### WHAT NEEDS TO BE DONE
Using the records below, write out the line with "- Subtracts from" and each line after it through the final one, exactly, and only those.

#### INPUT MATERIAL ####

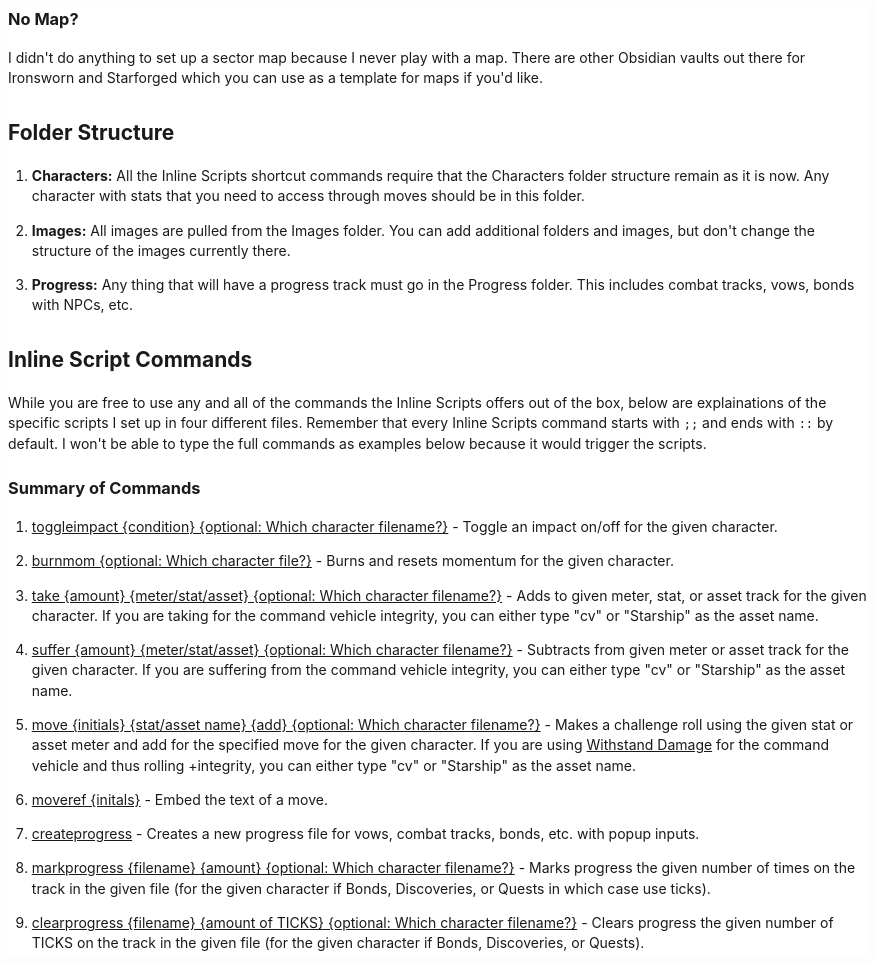 ### No Map?
I didn't do anything to set up a sector map because I never play with a map.  There are other Obsidian vaults out there for Ironsworn and Starforged which you can use as a template for maps if you'd like.

## Folder Structure
1. **Characters:** All the Inline Scripts shortcut commands require that the Characters folder structure remain as it is now.  Any character with stats that you need to access through moves should be in this folder.

2. **Images:** All images are pulled from the Images folder.  You can add additional folders and images, but don't change the structure of the images currently there.

3. **Progress:** Any thing that will have a progress track must go in the Progress folder.  This includes combat tracks, vows, bonds with NPCs, etc.

## Inline Script Commands
While you are free to use any and all of the commands the Inline Scripts offers out of the box, below are explainations of the specific scripts I set up in four different files.  Remember that every Inline Scripts command starts with `;;` and ends with `::` by default.  I won't be able to type the full commands as examples below because it would trigger the scripts.

### Summary of Commands
1. <u>toggleimpact {condition} {optional: Which character filename?}</u> - Toggle an impact on/off for the given character.
   
2. <u>burnmom  {optional: Which character file?}</u> - Burns and resets momentum for the given character.
   
3. <u>take {amount} {meter/stat/asset} {optional: Which character filename?}</u> - Adds to given meter, stat, or asset track for the given character.  If you are taking for the command vehicle integrity, you can either type "cv" or "Starship" as the asset name.
   
4. <u>suffer {amount} {meter/stat/asset} {optional: Which character filename?}</u> - Subtracts from given meter or asset track for the given character.  If you are suffering from the command vehicle integrity, you can either type "cv" or "Starship" as the asset name.
   
5. <u>move {initials} {stat/asset name} {add} {optional: Which character filename?}</u> - Makes a challenge roll using the given stat or asset meter and add for the specified move for the given character.  If you are using <u>Withstand Damage</u> for the command vehicle and thus rolling +integrity, you can either type "cv" or "Starship" as the asset name.
   
6. <u>moveref {initals}</u> - Embed the text of a move.
   
7. <u>createprogress</u> - Creates a new progress file for vows, combat tracks, bonds, etc. with popup inputs.
   
8. <u>markprogress {filename} {amount} {optional: Which character filename?}</u> - Marks progress the given number of times on the track in the given file (for the given character if Bonds, Discoveries, or Quests in which case use ticks).
   
9. <u>clearprogress {filename} {amount of TICKS} {optional: Which character filename?}</u> - Clears progress the given number of TICKS on the track in the given file (for the given character if Bonds, Discoveries, or Quests).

####

### COMPLETED TASK
4. <u>suffer {amount} {meter/stat/asset} {optional: Which character filename?}</u> - Subtracts from given meter or asset track for the given character.  If you are suffering from the command vehicle integrity, you can either type "cv" or "Starship" as the asset name.
   
5. <u>move {initials} {stat/asset name} {add} {optional: Which character filename?}</u> - Makes a challenge roll using the given stat or asset meter and add for the specified move for the given character.  If you are using <u>Withstand Damage</u> for the command vehicle and thus rolling +integrity, you can either type "cv" or "Starship" as the asset name.
   
6. <u>moveref {initals}</u> - Embed the text of a move.
   
7. <u>createprogress</u> - Creates a new progress file for vows, combat tracks, bonds, etc. with popup inputs.
   
8. <u>markprogress {filename} {amount} {optional: Which character filename?}</u> - Marks progress the given number of times on the track in the given file (for the given character if Bonds, Discoveries, or Quests in which case use ticks).
   
9. <u>clearprogress {filename} {amount of TICKS} {optional: Which character filename?}</u> - Clears progress the given number of TICKS on the track in the given file (for the given character if Bonds, Discoveries, or Quests).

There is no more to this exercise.